Registriert: 11.11.2012, 12:46
Beiträge: 291
Nun noch Lecture 1 ... somit sind 3 Teile fertig. Das ist nur die Zusammenfassung der
Folien, zum Teil ein wenig ergänzt. Ich fand es zum Lernen einfacher nur den Text
zu haben; die Bilder sind nett aber nicht unbedingt gut zu gebrauchen für die
Prüfung. Die Prüfungsfragen scheinen aber doch über die Folien hinauszugehen.

Zur Formatierung: ich habe das auf ~80 Zeichen pro Zeile begrenzt im Editor,
da dies einfacher war. Wer das schöner möchte kann es ja dann einfach
copy/pasten in ein Liberoffice/Microsoft Office Dokument.

Lecture 1: Introductory course

This course should...

1) give you an overview of nano science and nanotechnology in relation
to biological sciences and biotechnology
2) help you choose what further knowledge from the physics and
material sciences that would aid your future career
3) introduce you to the kind of research represented by the
Department of Nanobiotechnology (DNBT) at the BOKU

• Nano sciences and technology is 1 of 8 areas of competence
(Kompetenzfelder) of the BOKU.

DNBT overview:

3 Institutes organized around the thematic areas of the department

a) Biologically inspired materials
Univ.-Prof. Erik Reimhult
ao. Prof. Christina Schäffer

b) Biophysics
Univ.-Prof. José Luis Toca-Herrera
ao. Prof. Dietmar Pum

c) Synthetic bioarchitectures
Univ.-Prof. Eva-Kathrin Ehmoser
ao. Prof. Bernhard Schuster

What to learn

Course material:
The slides - defines the course material. Download final slides one
day after each lecture.
Lectures - experience shows that attendance at the lectures improves
exam score


Written - the questions will test your understanding of the content.
Learning slides by heart might be sufficient to make you pass, but
not to score well.

Today's objectives:
• Take it easy...
• get through some buzzwords,
• get a feel for what "Nano science" could be,
• get a feel for what Nanomaterials can do,
• ...and why we should care about the nanoscale when we
work with biotechnology.

Nanobio science
• Nano is NOT a specific size.
• Nano is when things are so small that you cannot ignore how small
they are.
• Nano is when the surface begins to dominate.
• Nano is a "new" paradigm and way of thinking.
• Bio is the inspiration.
• Bio/medicine is often the target.

• Biology uses building blocks on the nanoscale and excels
in structure and complexity.

• Physics and chemistry on the nanoscale has more functional
diversity and robustness than biological systems.

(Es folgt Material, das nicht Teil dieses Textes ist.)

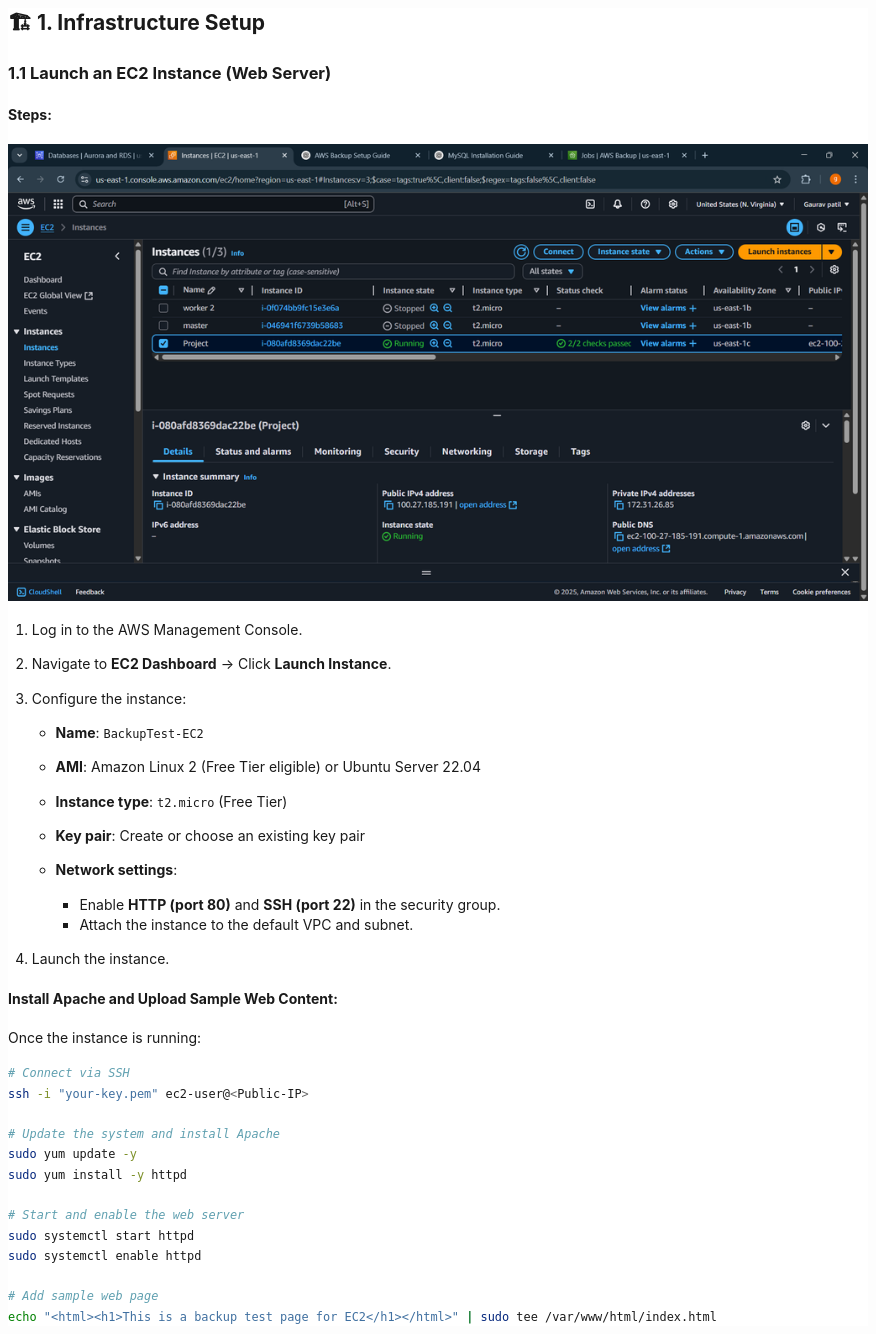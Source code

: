 
## 🏗️ **1. Infrastructure Setup**

### 1.1 Launch an EC2 Instance (Web Server)

#### Steps:
![](https://github.com/gaurav3972/Secure-Backup-Automation-for-EC2-and-RDS/blob/main/images/Screenshot%202025-07-11%20164835.png)
1. Log in to the AWS Management Console.
2. Navigate to **EC2 Dashboard** → Click **Launch Instance**.
3. Configure the instance:

   * **Name**: `BackupTest-EC2`
   * **AMI**: Amazon Linux 2 (Free Tier eligible) or Ubuntu Server 22.04
   * **Instance type**: `t2.micro` (Free Tier)
   * **Key pair**: Create or choose an existing key pair
   * **Network settings**:

     * Enable **HTTP (port 80)** and **SSH (port 22)** in the security group.
     * Attach the instance to the default VPC and subnet.
4. Launch the instance.

#### Install Apache and Upload Sample Web Content:

Once the instance is running:

```bash
# Connect via SSH
ssh -i "your-key.pem" ec2-user@<Public-IP>

# Update the system and install Apache
sudo yum update -y
sudo yum install -y httpd

# Start and enable the web server
sudo systemctl start httpd
sudo systemctl enable httpd

# Add sample web page
echo "<html><h1>This is a backup test page for EC2</h1></html>" | sudo tee /var/www/html/index.html
```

What has nano got to do with bio?

→ Biology has building blocks on the nanoscale and work on
the macromolecular and nanoscale
→ Biology does NOT use its building blocks like human engineers

Biological building blocks "on their own":
• build
• respond
• change
• move
• exchange
• rebuild

→ Biology is fluid on the nanoscale!

Molecular self-assembly instead of nuts and bolts:

A new paradigm for engineers:

Human engineers: place things where they want them and bolt them down


Nature's "biological engineers": not needed! The things know where
to place themselves.

Molecular self-assembly instead of nuts and bolts:

Self-assembly and self-organization on the molecular and nanoscale is
however neither
• magic, nor
• Lego building blocks.

It is (mostly) thermodynamics. Minimizing energy by letting thermally
mobile molecules organize. It is conceptually simple but practically
hard to master thermodynamics (energetics). We also often must
consider kinetics to understand what we observe.

What has physics got to do with "it"?

Physics is obsessed with finding the rules and the models and in
that way goes deeper than the other sciences.

In doing so it, it tends to be both simple and abstract.

NB. Just because you know the rules does not mean that you can play
the game!

Bionanotechnology/science is an interdisciplinary field:
We need people from all fields and backgrounds.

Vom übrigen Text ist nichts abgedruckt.